Pak Arif mencoba memeriksa ke dalam kelas, tetapi siswa tersebut bersembunyi. Bahkan Pak Arif sempat mengatakan, "Tidak ada orang di sini, Bu Lina."
Namun, Bu Lina dan Bu Santi bersikeras bahwa ada siswa di dalam. Bu Lina meyakinkan, "Ada, Pak Arif! Satu laki-laki dan satu perempuan. Mungkin sembunyi di bawah meja atau lemari, Pak!"
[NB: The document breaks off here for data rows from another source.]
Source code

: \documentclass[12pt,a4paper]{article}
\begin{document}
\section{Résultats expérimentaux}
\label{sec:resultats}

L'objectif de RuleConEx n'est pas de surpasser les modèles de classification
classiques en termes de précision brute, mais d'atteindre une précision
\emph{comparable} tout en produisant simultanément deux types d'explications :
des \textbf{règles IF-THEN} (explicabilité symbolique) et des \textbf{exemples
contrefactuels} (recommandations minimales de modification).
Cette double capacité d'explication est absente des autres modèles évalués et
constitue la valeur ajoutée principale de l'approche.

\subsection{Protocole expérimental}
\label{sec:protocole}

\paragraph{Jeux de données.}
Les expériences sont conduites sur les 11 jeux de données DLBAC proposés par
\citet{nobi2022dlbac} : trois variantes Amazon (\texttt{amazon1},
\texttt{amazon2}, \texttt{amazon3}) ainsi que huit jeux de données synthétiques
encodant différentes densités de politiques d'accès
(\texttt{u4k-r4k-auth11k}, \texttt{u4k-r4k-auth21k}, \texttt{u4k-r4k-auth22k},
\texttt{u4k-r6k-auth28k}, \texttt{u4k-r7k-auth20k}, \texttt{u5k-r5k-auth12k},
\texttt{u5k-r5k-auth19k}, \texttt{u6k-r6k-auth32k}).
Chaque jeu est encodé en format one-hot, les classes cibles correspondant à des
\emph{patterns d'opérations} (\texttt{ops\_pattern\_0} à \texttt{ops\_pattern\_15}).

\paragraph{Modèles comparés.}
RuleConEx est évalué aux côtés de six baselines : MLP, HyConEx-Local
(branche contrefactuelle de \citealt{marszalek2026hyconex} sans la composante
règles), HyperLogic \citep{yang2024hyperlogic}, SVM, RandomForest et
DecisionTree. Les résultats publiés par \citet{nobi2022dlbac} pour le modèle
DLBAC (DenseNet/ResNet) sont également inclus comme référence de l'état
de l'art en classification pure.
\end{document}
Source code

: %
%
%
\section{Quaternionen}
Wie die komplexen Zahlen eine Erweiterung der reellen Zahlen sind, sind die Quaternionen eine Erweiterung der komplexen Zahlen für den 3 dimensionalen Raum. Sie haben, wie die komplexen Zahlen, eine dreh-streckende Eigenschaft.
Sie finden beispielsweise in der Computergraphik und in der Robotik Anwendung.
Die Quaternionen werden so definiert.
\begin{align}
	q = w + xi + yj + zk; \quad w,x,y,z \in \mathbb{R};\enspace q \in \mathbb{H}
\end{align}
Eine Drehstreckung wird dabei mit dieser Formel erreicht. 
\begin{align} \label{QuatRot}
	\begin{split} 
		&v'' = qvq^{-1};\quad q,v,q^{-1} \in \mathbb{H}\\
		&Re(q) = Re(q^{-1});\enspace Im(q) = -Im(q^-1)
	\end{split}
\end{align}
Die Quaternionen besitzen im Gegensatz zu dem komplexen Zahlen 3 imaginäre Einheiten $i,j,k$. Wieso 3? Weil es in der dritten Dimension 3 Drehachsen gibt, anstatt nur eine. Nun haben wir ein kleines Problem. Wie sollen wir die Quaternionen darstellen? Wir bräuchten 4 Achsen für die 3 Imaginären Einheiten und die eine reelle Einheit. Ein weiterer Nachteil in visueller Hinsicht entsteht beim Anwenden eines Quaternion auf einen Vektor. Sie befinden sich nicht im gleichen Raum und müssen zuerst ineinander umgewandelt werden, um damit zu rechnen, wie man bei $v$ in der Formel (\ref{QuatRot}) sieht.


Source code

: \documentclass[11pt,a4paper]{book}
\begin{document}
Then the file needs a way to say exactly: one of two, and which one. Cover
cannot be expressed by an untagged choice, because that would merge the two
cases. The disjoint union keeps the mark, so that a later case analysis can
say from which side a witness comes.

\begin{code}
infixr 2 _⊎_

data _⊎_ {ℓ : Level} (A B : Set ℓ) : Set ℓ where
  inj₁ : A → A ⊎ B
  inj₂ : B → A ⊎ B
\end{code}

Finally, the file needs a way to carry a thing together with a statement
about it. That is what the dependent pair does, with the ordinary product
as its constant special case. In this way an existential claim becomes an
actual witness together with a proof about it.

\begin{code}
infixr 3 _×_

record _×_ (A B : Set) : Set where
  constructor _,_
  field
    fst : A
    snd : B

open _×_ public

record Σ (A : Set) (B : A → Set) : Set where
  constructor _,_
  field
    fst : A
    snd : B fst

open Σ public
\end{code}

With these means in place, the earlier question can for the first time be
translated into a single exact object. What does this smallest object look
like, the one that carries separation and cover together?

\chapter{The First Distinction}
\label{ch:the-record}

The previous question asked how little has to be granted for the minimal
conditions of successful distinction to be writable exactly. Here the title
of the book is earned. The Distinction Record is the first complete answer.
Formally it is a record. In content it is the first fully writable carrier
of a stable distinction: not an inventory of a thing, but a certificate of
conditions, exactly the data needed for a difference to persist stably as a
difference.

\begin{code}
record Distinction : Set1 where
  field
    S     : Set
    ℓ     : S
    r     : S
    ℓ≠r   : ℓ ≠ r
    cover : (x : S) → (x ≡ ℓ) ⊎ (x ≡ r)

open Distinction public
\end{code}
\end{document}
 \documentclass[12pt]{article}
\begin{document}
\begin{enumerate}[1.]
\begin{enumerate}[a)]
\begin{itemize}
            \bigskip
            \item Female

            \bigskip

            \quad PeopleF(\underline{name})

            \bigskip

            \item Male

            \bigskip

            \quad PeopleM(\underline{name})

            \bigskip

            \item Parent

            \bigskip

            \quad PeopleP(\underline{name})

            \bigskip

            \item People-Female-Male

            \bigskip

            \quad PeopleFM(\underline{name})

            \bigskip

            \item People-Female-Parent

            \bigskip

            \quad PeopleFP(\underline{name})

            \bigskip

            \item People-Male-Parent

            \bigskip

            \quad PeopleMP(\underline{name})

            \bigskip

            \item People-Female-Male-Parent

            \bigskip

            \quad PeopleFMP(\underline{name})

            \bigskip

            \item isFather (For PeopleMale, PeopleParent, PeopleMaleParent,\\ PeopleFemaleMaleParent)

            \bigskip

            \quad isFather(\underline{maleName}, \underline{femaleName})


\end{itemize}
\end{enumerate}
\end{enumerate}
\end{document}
Akhirnya, keluar dua siswa dari persembunyian bersama Pak Arif: Dinda dari kelas 9E dan Iqbal dari kelas 9C. Bu Lina terkejut melihat Dinda. Bul Lina kaget terutama karena teringat pada kasus Dinda di kelas 8 sama. Terciduk pacaran.
Bu Lina mengarahkan Dinda dan Iqbal untuk menuju ruang wakil kepala. Terpaksa Bu Lina mutar motor lagi. Di perjalanan, mereka bertemu Bu Rini di depan kelas 9D, wali kelas Dinda. Nampak wajah kecewa Bu Rini. Aditya, ketua OSIS, terlihat pula bergegas pulang, sementara seorang saksi perempuan Yanti dipaksa keluar dari kelas 9B.
Dinda, Iqbal, dan Yanti saksi perempuan kemudian dibawa ke ruang wakil kepala untuk bertemu Bu Ratna. Namun, karena Bu Ratna sedang makan di ruang kepala sekolah, mereka belum bisa langsung diarahkan ke sana.
Berpacaran dalam Islam dan Pendekatan Mengatasi Karakter Siswa
Pendahuluan
Berpacaran telah menjadi fenomena umum di kalangan remaja saat ini termasuk siswa di sekolah. Mereka berpacaran untuk menunjukkan jati diri aku cantik atau aku ganteng. Laku.
Bahkan salah satu siswa SMP di kota ini, sebut saja namanya Dila menyebutkan, "Ante... kata teman Dila bila tak punya pacar berarti Dila jelek dan tak laku!"
Ketika itu saya memeluk Dila. " Perkataan temanmu itu salah, Dil. Kita dikatakan laku dan cantik bila sudah menikah. Halal. Kamu jangan percaya bully temanmu ya!"
Alhamdulillah Dila sukses. Sekarang ia sudah sarjana, bekerja, dan berumah tangga. Sudah punya anak dua. Sementara saudara Dila yang suka pacaran dan tergerebek berduaan oleh warga di suatu tempat, harus berpuas diri berjualan sayur di pasar sebagai aktivitas cari uang untuk empat anaknya.
Dalam Islam, konsep pacaran menjadi isu yang sering diperbincangkan karena bertentangan dengan nilai-nilai syariat. Islam mengajarkan hubungan yang halal antara pria dan wanita hanya melalui pernikahan.
Tantangan ini menjadi tugas pendidik untuk memberikan pemahaman sekaligus mengatasi karakter siswa yang cenderung melanggar norma tersebut.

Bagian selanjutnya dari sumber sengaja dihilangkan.